[[ Exercise materials, beginning ]]

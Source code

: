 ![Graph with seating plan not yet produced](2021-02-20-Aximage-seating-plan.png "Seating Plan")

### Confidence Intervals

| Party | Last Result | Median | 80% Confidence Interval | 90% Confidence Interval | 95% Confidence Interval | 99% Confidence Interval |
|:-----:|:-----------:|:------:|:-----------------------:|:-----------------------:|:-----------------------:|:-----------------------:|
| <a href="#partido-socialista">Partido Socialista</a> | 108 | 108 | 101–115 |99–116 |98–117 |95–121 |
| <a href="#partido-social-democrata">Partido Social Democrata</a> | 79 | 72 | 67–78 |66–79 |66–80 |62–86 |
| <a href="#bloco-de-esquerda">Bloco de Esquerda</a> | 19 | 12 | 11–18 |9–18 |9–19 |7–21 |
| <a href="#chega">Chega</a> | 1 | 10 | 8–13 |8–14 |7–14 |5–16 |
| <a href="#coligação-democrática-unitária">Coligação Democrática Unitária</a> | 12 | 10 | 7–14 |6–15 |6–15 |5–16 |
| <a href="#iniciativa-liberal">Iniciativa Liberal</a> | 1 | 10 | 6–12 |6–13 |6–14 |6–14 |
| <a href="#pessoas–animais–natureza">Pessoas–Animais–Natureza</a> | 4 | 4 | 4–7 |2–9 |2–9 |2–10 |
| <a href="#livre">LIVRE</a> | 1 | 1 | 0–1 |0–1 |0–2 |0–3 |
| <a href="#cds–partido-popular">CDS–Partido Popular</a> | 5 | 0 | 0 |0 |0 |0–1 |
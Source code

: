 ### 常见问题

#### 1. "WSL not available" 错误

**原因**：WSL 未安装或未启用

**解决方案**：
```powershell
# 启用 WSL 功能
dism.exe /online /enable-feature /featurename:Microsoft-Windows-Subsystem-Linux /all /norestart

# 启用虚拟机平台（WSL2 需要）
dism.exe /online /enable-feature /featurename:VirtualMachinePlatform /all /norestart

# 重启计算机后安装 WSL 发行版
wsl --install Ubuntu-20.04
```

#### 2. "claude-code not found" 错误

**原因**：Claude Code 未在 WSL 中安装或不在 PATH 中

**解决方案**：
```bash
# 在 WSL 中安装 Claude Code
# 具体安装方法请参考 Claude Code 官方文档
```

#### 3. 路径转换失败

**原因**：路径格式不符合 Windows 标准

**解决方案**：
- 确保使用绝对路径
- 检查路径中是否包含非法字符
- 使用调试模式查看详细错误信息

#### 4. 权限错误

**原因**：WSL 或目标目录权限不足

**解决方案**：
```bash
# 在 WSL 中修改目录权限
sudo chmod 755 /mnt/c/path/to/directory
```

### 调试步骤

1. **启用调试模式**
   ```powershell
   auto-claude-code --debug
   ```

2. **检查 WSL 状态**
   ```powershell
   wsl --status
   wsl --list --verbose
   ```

[[ Exercise materials, end ]]

▸ Activity
In the entries, find the line containing "- 使用调试模式查看详细错误信息" and output it and all remaining lines exactly.

▸ Your solution
- 使用调试模式查看详细错误信息

#### 4. 权限错误

**原因**：WSL 或目标目录权限不足

**解决方案**：
```bash
# 在 WSL 中修改目录权限
sudo chmod 755 /mnt/c/path/to/directory
```

### 调试步骤

1. **启用调试模式**
   ```powershell
   auto-claude-code --debug
   ```

2. **检查 WSL 状态**
   ```powershell
   wsl --status
   wsl --list --verbose
   ```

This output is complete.